Are We Moving Toward A Parliamentary System?
Much of the political chaos we have seen in the United Kingdom is because of their parliamentary system of government.
Being a Member of Parliament has very little to do with individual personalities, but everything depends on your party. To be a MP there is no requirement to live in the constituency (election district) before or after being elected. MPs are cogs of their political party’s machinery. One interchangeable with the other.
Senior party members usually hold “safe seats.” As they climb the party hierarchy, prime ministers do not fear voters as much as their party MPs and senior party apparatchiks who elect them to the position. Loyalty to party matters the most…not your own personal policy ideas. Executive and Legislative functions are one under that system.
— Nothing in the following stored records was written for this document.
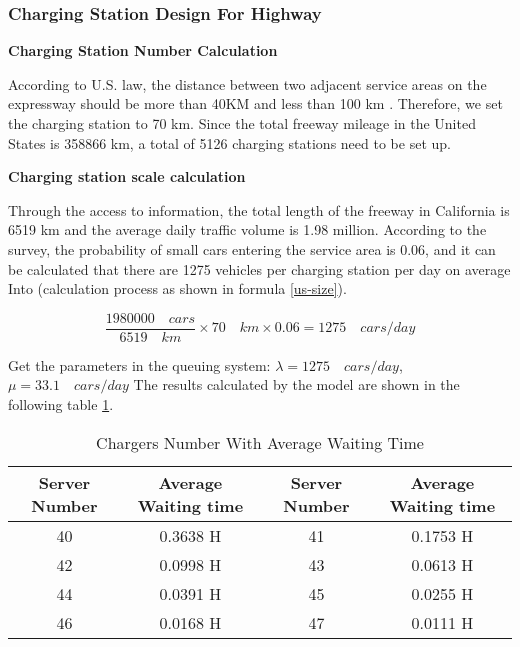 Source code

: \documentclass{mcmthesis}
\begin{document}
\subsubsection{Charging Station Design For Highway}

\textbf{Charging Station Number Calculation}

\par According to U.S. law, the distance between two adjacent service areas on the expressway should be more than 40KM and less than 100 km . Therefore, we set the charging station to 70 km. Since the total freeway mileage in the United States is 358866 km, a total of 5126 charging stations need to be set up.


\textbf{Charging station scale calculation}

Through the access to information, the total length of the freeway in California is 6519 km and the average daily traffic volume is 1.98 million. According to the survey, the probability of small cars entering the service area is 0.06, and it can be calculated that there are 1275 vehicles per charging station per day on average Into (calculation process as shown in formula \ref{us-size}).

\begin{equation}
	\label{us-size}
	\frac{1980000 \quad cars} {6519 \quad km} \times 70 \quad km \times 0.06 = 1275 \quad cars/day
\end{equation}

Get the parameters in the queuing system: $ \lambda = 1275 \quad cars/day $,$\mu = 33.1 \quad cars/day$ The results calculated by the model are shown in the following table \ref{tab:Charging pile Number With Average Waiting Time}.



\begin{table}[h]
\centering
\caption{Chargers Number With Average Waiting Time}\label{tab:Charging pile Number With Average Waiting Time}
\begin{tabular}{cc|cc}
\toprule
  Server Number & Average Waiting time &  Server Number & Average Waiting time \\
\midrule
40 & 0.3638 H & 41 & 0.1753 H \\
42 & 0.0998 H & 43 & 0.0613 H \\
44 & 0.0391 H & 45 & 0.0255 H \\
46 & 0.0168 H & 47 & 0.0111 H \\
\bottomrule
\end{tabular}
\end{table}
\end{document}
For the first 200 years of our system of government, we elected the person to the office. We kept in mind his party affiliation and usually voted with the label. However American parties had rather broad appeal from very liberal to conservative. “Blue Dog Democrats” and “Progressive Republicans.”
When I was growing up in New York, our two senators were liberal Republicans Javits and Keating. Both Republican Governor Rockefeller seemed to be ensconced in Albany as was Louis Lefkowitz who was A.G. for 22 years. They were all out of the progressive mold of Republican Congressman and Mayor Fiorello LaGuardia. Progressive politics did not start with Democrats but with Republican Theodore Roosevelt.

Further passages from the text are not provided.